6.1.5 Landlord shall provide nonexclusive, non-attended automatic passenger elevator service during the Building Hours, and shall have not less than one elevator available at all other times, including on the Holidays.

Tenant shall cooperate fully with Landlord at all times and abide by all regulations and requirements that Landlord may reasonably prescribe for the proper functioning and protection of the HVAC, electrical, mechanical and plumbing systems.

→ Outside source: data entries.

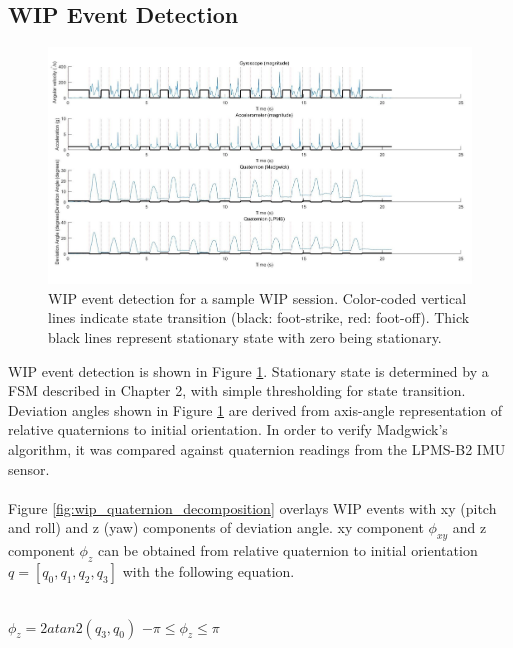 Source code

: \subsection{WIP Event Detection}

\begin{figure}[th]
\captionsetup{justification=raggedright,singlelinecheck=false}
\centering
\includegraphics[width=\textwidth,height=\textheight,keepaspectratio]{Figures/wip_event_detection.jpg}
\decoRule
\caption[WIP event detection results]{WIP event detection for a sample WIP session. Color-coded vertical lines indicate state transition (black: foot-strike, red: foot-off). Thick black lines represent stationary state with zero being stationary.}
\label{fig:wip_event_detection}
\end{figure}
\noindent
WIP event detection is shown in Figure \ref{fig:wip_event_detection}. Stationary state is determined by a FSM described in Chapter 2, with simple thresholding for state transition. Deviation angles shown in Figure \ref{fig:wip_event_detection} are derived from axis-angle representation of relative quaternions to initial orientation. In order to verify Madgwick's algorithm, it was compared against quaternion readings from the LPMS-B2 IMU sensor.
\\\\
Figure \ref{fig:wip_quaternion_decomposition} overlays WIP events with xy (pitch and roll) and z (yaw) components of deviation angle. xy component $\phi_{xy}$ and z component $\phi_{z}$ can be obtained from relative quaternion to initial orientation $q = [q_{0},   q_{1},   q_{2},   q_{3}]$ with the following equation.
\\\\
\centerline{$\phi_{z} = 2atan2(q_{3},   q_{0})$ \indent $-\pi\leq \phi_{z}\leq\pi$}
\\\\
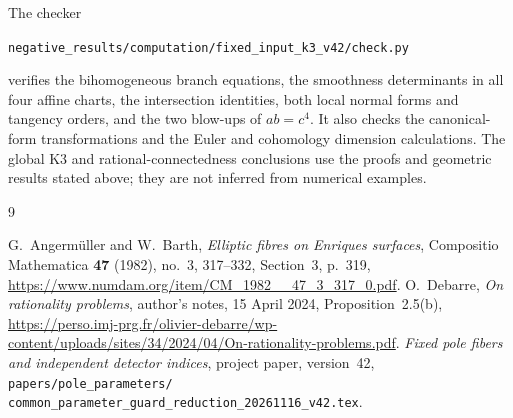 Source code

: \documentclass[11pt,a4paper]{article}
\begin{document}
The checker
\begin{center}\small
\texttt{negative\_results/computation/fixed\_input\_k3\_v42/check.py}
\end{center}
verifies the bihomogeneous branch equations, the smoothness determinants
in all four affine charts, the intersection identities, both local
normal forms and tangency orders, and the two blow-ups of $ab=c^4$.
It also checks the canonical-form transformations and the Euler and
cohomology dimension calculations. The global K3 and
rational-connectedness conclusions use the proofs and geometric
results stated above; they are not inferred from numerical examples.

\begin{thebibliography}{9}\raggedright
{}
G.~Angerm\"uller and W.~Barth,
\emph{Elliptic fibres on Enriques surfaces},
Compositio Mathematica \textbf{47} (1982), no.~3, 317--332,
Section~3, p.~319,
\url{https://www.numdam.org/item/CM_1982__47_3_317_0.pdf}.
O.~Debarre, \emph{On rationality problems},
author's notes, 15 April 2024, Proposition~2.5(b),
\url{https://perso.imj-prg.fr/olivier-debarre/wp-content/uploads/sites/34/2024/04/On-rationality-problems.pdf}.
\emph{Fixed pole fibers and independent detector indices},
project paper, version~42,
\texttt{papers/pole\_parameters/}\allowbreak
\texttt{common\_parameter\_guard\_reduction\_20261116\_v42.tex}.
\end{thebibliography}
\end{document}
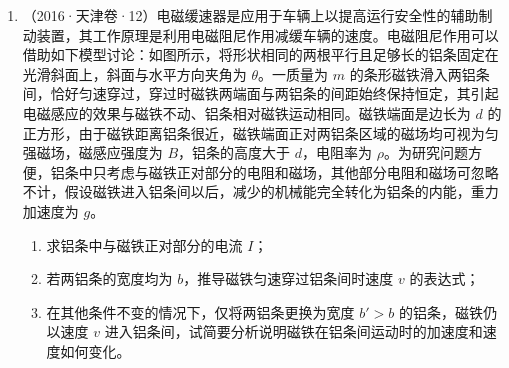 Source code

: \documentclass[\gkver]{gaokaozhenti}
\newcommand{\source}[1]{{\sffamily（#1）}}
\begin{document}
\begin{enumerate}[resume]
\item
\source{2016·天津卷·12}电磁缓速器是应用于车辆上以提高运行安全性的辅助制动装置，其工作原理是利用电磁阻尼作用减缓车辆的速度。电磁阻尼作用可以借助如下模型讨论：如图所示，将形状相同的两根平行且足够长的铝条固定在光滑斜面上，斜面与水平方向夹角为 $\theta$。一质量为 $m$ 的条形磁铁滑入两铝条间，恰好匀速穿过，穿过时磁铁两端面与两铝条的间距始终保持恒定，其引起电磁感应的效果与磁铁不动、铝条相对磁铁运动相同。磁铁端面是边长为 $d$ 的正方形，由于磁铁距离铝条很近，磁铁端面正对两铝条区域的磁场均可视为匀强磁场，磁感应强度为 $B$，铝条的高度大于 $d$，电阻率为 $\rho$。为研究问题方便，铝条中只考虑与磁铁正对部分的电阻和磁场，其他部分电阻和磁场可忽略不计，假设磁铁进入铝条间以后，减少的机械能完全转化为铝条的内能，重力加速度为 $g$。
\begin{enumerate}
	\item
	求铝条中与磁铁正对部分的电流 $I$；
	\item
	若两铝条的宽度均为 $b$，推导磁铁匀速穿过铝条间时速度 $v$ 的表达式；
	\item
	在其他条件不变的情况下，仅将两铝条更换为宽度 $b'>b$ 的铝条，磁铁仍以速度 $v$ 进入铝条间，试简要分析说明磁铁在铝条间运动时的加速度和速度如何变化。
\end{enumerate}

\end{enumerate}
\end{document}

6.2 Overstandard Tenant Use . Tenant shall not, without Landlord’s prior written consent, use heat-generating machines, machines other than normal fractional horsepower office machines, or equipment or lighting other than Building standard lights in the Premises, which may materially affect the temperature otherwise maintained by the air conditioning system or increase the water normally furnished for the Premises by Landlord pursuant to the terms of Section 6.1 of this Lease. If Tenant uses water, heat or air conditioning in excess of that supplied by Landlord pursuant to Section 6.1 of this Lease, Tenant shall pay to Landlord, upon billing, the actual cost of such excess consumption, the cost of the installation, operation, and maintenance of equipment which is installed in order to supply such excess consumption, and the cost of the increased wear and tear on existing equipment caused by such excess consumption; and Landlord may install devices to separately meter any increased use and in such event Tenant shall pay the increased cost directly to Landlord, on demand, at the rates charged by the public utility company furnishing the same, including the cost of installing, testing and maintaining of such additional metering devices. If Tenant desires to use heat, ventilation or air conditioning during hours other than those for which Landlord is obligated to supply such utilities pursuant to the terms of Section 6.1 of this Lease, Tenant shall notify Landlord of Tenant’s desired use on or before 2:00pm (local time) the business day preceding the day needed, and Landlord shall supply such utilities to Tenant at such hourly cost to Tenant (which shall be treated as Additional Rent) as reasonably determined by Landlord to be directly attributable to the increased wear and tear on existing Building Systems caused by such excess use, plus the amount of any additional electrical use not already paid by Tenant pursuant to Section 6.1.2 of this Lease, above. Notwithstanding any provision to the contrary contained in this Lease, Tenant shall promptly pay to Landlord, Landlord’s standard charge for any services provided to Tenant which Landlord is not specifically obligated to provide to Tenant pursuant to the terms of this Lease.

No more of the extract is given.